Magnetic phase transition in disordered interacting Dirac fermion systems via the Zeeman field

TL;DR

This study uses quantum Monte Carlo simulations to explore how Zeeman fields, disorder, and Coulomb interactions influence antiferromagnetic phase transitions in disordered 2D Dirac fermion systems, revealing complex interplay effects.

Contribution

It provides a detailed analysis of the combined effects of Zeeman field, disorder, and Coulomb interaction on antiferromagnetic transitions in disordered Dirac fermion systems, highlighting their interdependent roles.

Findings

Antiferromagnetic correlation increases with magnetic field at fixed U.

Disorder suppresses the magnetic field's impact on antiferromagnetic correlation.
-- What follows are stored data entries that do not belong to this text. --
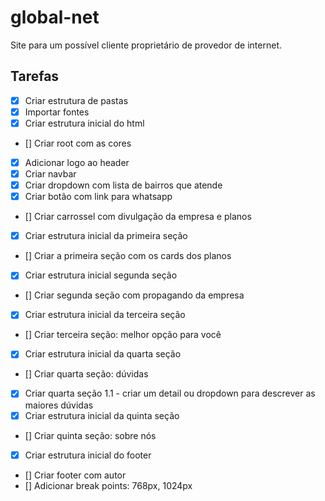 # global-net
Site para um possível cliente proprietário de provedor de internet. 


## Tarefas 

- [X] Criar estrutura de pastas
- [X] Importar fontes
- [X] Criar estrutura inicial do html
- [] Criar root com as cores
- [X] Adicionar logo ao header
- [X] Criar navbar 
- [X] Criar dropdown com lista de bairros que atende
- [X] Criar botão com link para whatsapp
- [] Criar carrossel com divulgação da empresa e planos
- [X] Criar estrutura inicial da primeira seção
- [] Criar a primeira seção com os cards dos planos 
- [X] Criar estrutura inicial segunda seção
- [] Criar segunda seção com propagando da empresa
- [X] Criar estrutura inicial da terceira seção
- [] Criar terceira seção: melhor opção para você
- [X] Criar estrutura inicial da quarta seção
- [] Criar quarta seção: dúvidas
- [X] Criar quarta seção 1.1 - criar um detail ou dropdown para descrever as maiores dúvidas
- [X] Criar estrutura inicial da quinta seção
- [] Criar quinta seção: sobre nós
- [X] Criar estrutura inicial do footer
- [] Criar footer com autor
- [] Adicionar break points: 768px, 1024px 

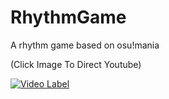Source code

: # RhythmGame
 
A rhythm game based on osu!mania

(Click Image To Direct Youtube)

[![Video Label](http://img.youtube.com/vi/E_MLWrvOl0c/0.jpg)](https://youtu.be/E_MLWrvOl0c)
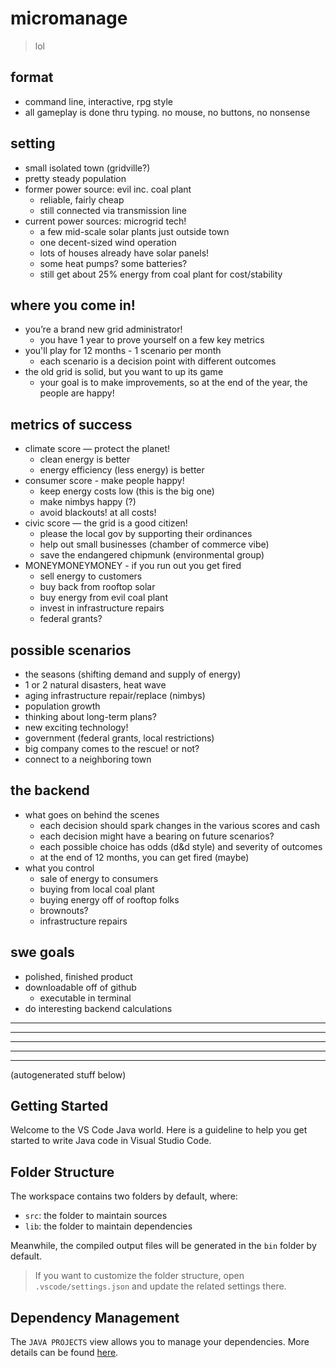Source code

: # micromanage

> lol

## format

- command line, interactive, rpg style
- all gameplay is done thru typing. no mouse, no buttons, no nonsense

## setting

- small isolated town (gridville?)
- pretty steady population
- former power source: evil inc. coal plant
  - reliable, fairly cheap
  - still connected via transmission line
- current power sources: microgrid tech!
  - a few mid-scale solar plants just outside town
  - one decent-sized wind operation
  - lots of houses already have solar panels!
  - some heat pumps? some batteries?
  - still get about 25% energy from coal plant for cost/stability

## where you come in!

- you’re a brand new grid administrator!
  - you have 1 year to prove yourself on a few key metrics
- you'll play for 12 months - 1 scenario per month
  - each scenario is a decision point with different outcomes
- the old grid is solid, but you want to up its game
  - your goal is to make improvements, so at the end of the year, the people are happy!

## metrics of success

- climate score — protect the planet!
  - clean energy is better
  - energy efficiency (less energy) is better
- consumer score - make people happy!
  - keep energy costs low (this is the big one)
  - make nimbys happy (?)
  - avoid blackouts! at all costs!
- civic score — the grid is a good citizen!
  - please the local gov by supporting their ordinances
  - help out small businesses (chamber of commerce vibe)
  - save the endangered chipmunk (environmental group)
- MONEYMONEYMONEY - if you run out you get fired
  - sell energy to customers
  - buy back from rooftop solar
  - buy energy from evil coal plant
  - invest in infrastructure repairs
  - federal grants?

## possible scenarios

- the seasons (shifting demand and supply of energy)
- 1 or 2 natural disasters, heat wave
- aging infrastructure repair/replace (nimbys)
- population growth
- thinking about long-term plans?
- new exciting technology!
- government (federal grants, local restrictions)
- big company comes to the rescue! or not?
- connect to a neighboring town

## the backend

- what goes on behind the scenes
  - each decision should spark changes in the various scores and cash
  - each decision might have a bearing on future scenarios?
  - each possible choice has odds (d&d style) and severity of outcomes
  - at the end of 12 months, you can get fired (maybe)
- what you control
  - sale of energy to consumers
  - buying from local coal plant
  - buying energy off of rooftop folks
  - brownouts?
  - infrastructure repairs

## swe goals

- polished, finished product
- downloadable off of github
  - executable in terminal
- do interesting backend calculations

---

---

---

---

---

(autogenerated stuff below)

## Getting Started

Welcome to the VS Code Java world. Here is a guideline to help you get started to write Java code in Visual Studio Code.

## Folder Structure

The workspace contains two folders by default, where:

- `src`: the folder to maintain sources
- `lib`: the folder to maintain dependencies

Meanwhile, the compiled output files will be generated in the `bin` folder by default.

> If you want to customize the folder structure, open `.vscode/settings.json` and update the related settings there.

## Dependency Management

The `JAVA PROJECTS` view allows you to manage your dependencies. More details can be found [here](https://github.com/microsoft/vscode-java-dependency#manage-dependencies).
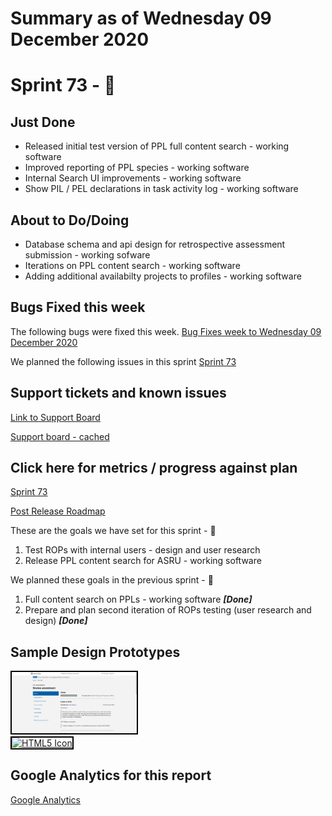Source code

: # Summary as of Wednesday 09 December 2020 

# Sprint 73 - &#x1f98a;

## Just Done
* Released initial test version of PPL full content search - working software
* Improved reporting of PPL species - working software
* Internal Search UI improvements - working software
* Show PIL / PEL declarations in task activity log - working software

## About to Do/Doing
* Database schema and api design for retrospective assessment submission - working sofware
* Iterations on PPL content search - working software
* Adding additional availabilty projects to profiles - working software

## Bugs Fixed this week
The following bugs were fixed this week.
[Bug Fixes week to Wednesday 09 December 2020](graphs/bugs09122020.png)

We planned the following issues in this sprint 
[Sprint 73](graphs/sprint09122020.png)

## Support tickets and known issues
[Link to Support Board](https://collaboration.homeoffice.gov.uk/jira/secure/RapidBoard.jspa?rapidView=1717&selectedIssue=ASSB-253)

[Support board - cached](graphs/supportBoard09122020.png)

## Click here for metrics / progress against plan
[Sprint 73](graphs/progress09122020.png)

[Post Release Roadmap](graphs/roadmap09122020.png)

These are the goals we have set for this sprint - &#x1f98a;
1. Test ROPs with internal users - design and user research 
2. Release PPL content search for ASRU - working software

We planned these goals in the previous sprint - &#128024;
1. Full content search on PPLs - working software ***[Done]***
2. Prepare and plan second iteration of ROPs testing (user research and design) ***[Done]***

## Sample Design Prototypes
<a href="graphs/proto1_09122020.png"><img src="graphs/proto1_09122020.png" alt="HTML5 Icon" width="200" style="border:2px solid black"></a>
<br>
<a href="graphs/proto2_09122020.png"><img src="graphs/proto2_09122020.png" alt="HTML5 Icon" width="200" style="border:2px solid black"></a>
<br>


## Google Analytics for this report
[Google Analytics](graphs/GA09122020.png)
Strong Coulomb interaction can suppress the magnetic field effect, especially beyond U_c=4.5.

Abstract

Using the determinant quantum Monte Carlo method, we investigate the antiferromagnetic phase transition that is induced by the Zeeman field in a disordered interacting two-dimensional Dirac fermion system. At a fixed interaction strength $U$, the antiferromagnetic correlation is enhanced as the magnetic filed increases, and when the magnetic field is larger than a $B_{c}(U)$, the antiferromagnetic correlation shall be suppressed by the increased magnetic field. The impact of Zeeman field $B$, Coulomb repulsion $U$ and disorder $\Delta$ is not isolated. The intensity of magnetic field effect on the antiferromagnetic correlation shall be strongly suppressed by disorder. Differently, it will be promoted by weak interaction, but when $U$ becomes larger than $U_{c}=4.5$, the increased interaction will suppress the intensity of this effect, and here $U_{c}=4.5$ coincides with the critical strength inducing the metal-Mott insulator transition in clean system. Moreover, at a fixed magnetic field $B$, strong interaction shall suppress the antiferromagnetic phase rather than promote it.